Mais convincente no filme é a lente observadora e quase cerimoniosa do diretor de fotografia Talant Akynbekov sobre a tecelagem de tapetes, bem como sobre as batidas da vida cotidiana, às vezes acompanhadas pelas músicas tradicionais que os moradores cantam. As mãos das mulheres dançam pela moldura enquanto abraçam os fios coloridos à sua frente ou fazem pão fresco em fornos de pedra a lenha, enquanto os homens realizam trabalhos pesados ​​com o cenário majestoso de montanhas e vales. Em outros lugares, um fotógrafo captura periodicamente retratos familiares idiossincráticos, cada um contando sua própria história silenciosa.

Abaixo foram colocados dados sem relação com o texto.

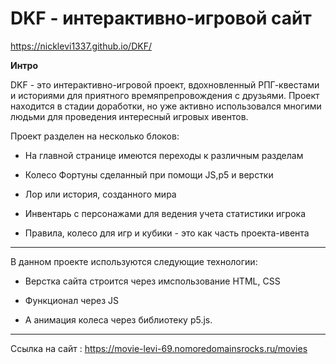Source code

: # DKF - интерактивно-игровой сайт

https://nicklevi1337.github.io/DKF/

**Интро**

DKF - это интерактивно-игровой проект, вдохновленный РПГ-квестами и историями для приятного времяпрепровождения с друзьями. Проект находится в стадии доработки, но уже активно использовался многими людьми для проведения интересный игровых ивентов.

Проект разделен на несколько блоков:

- На главной странице имеются переходы к различным разделам

- Колесо Фортуны сделанный при помощи JS,p5 и верстки

- Лор или история, созданного мира

- Инвентарь с персонажами для ведения учета статистики игрока

- Правила, колесо для игр и кубики - это как часть проекта-ивента

___________________________

В данном проекте используются следующие технологии:

- Верстка сайта строится через имспользование HTML, CSS

- Функционал через JS

- А анимация колеса через библиотеку p5.js.

___________________________

Ссылка на сайт : <https://movie-levi-69.nomoredomainsrocks.ru/movies>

A cena mais poderosa do filme chega quando a avó de Turdugul se recusa a vender sua propriedade a oportunistas rotineiros e lamenta sobre uma aldeia desaparecida que está escapando de seus dedos – uma ocasião que Akynbekov e Kubat abordam com uma estética documental discreta. Em busca de trabalho nas grandes cidades, famílias inteiras deixaram o bairro da avó e a responsabilidade de manter essas casas, arejando-as quando necessário, de alguma forma recaiu sobre ela. “Quem vai assumir isso depois que eu partir?” a velha cansada se pergunta. É uma cena que sublinha as propriedades nutritivas de uma atitude matriarcal sacrificada que coloca a sobrevivência e a longevidade acima de questões mesquinhas que definem a destrutividade patriarcal. (Na verdade, essa postura feminina torna o tratamento questionável que a história dá a Shirin ainda mais intrigante.)

Depois que o íntegro Turdugul recusou Kadyr, “Black Red Yellow” chega a um final satisfatório após um breve terceiro capítulo. Infelizmente, o filme deixa muitas profundezas ocultas inexploradas na vida de Shirin e Turdugul, como duas mulheres sobrecarregadas pelas circunstâncias e por um senso de dever compartilhado.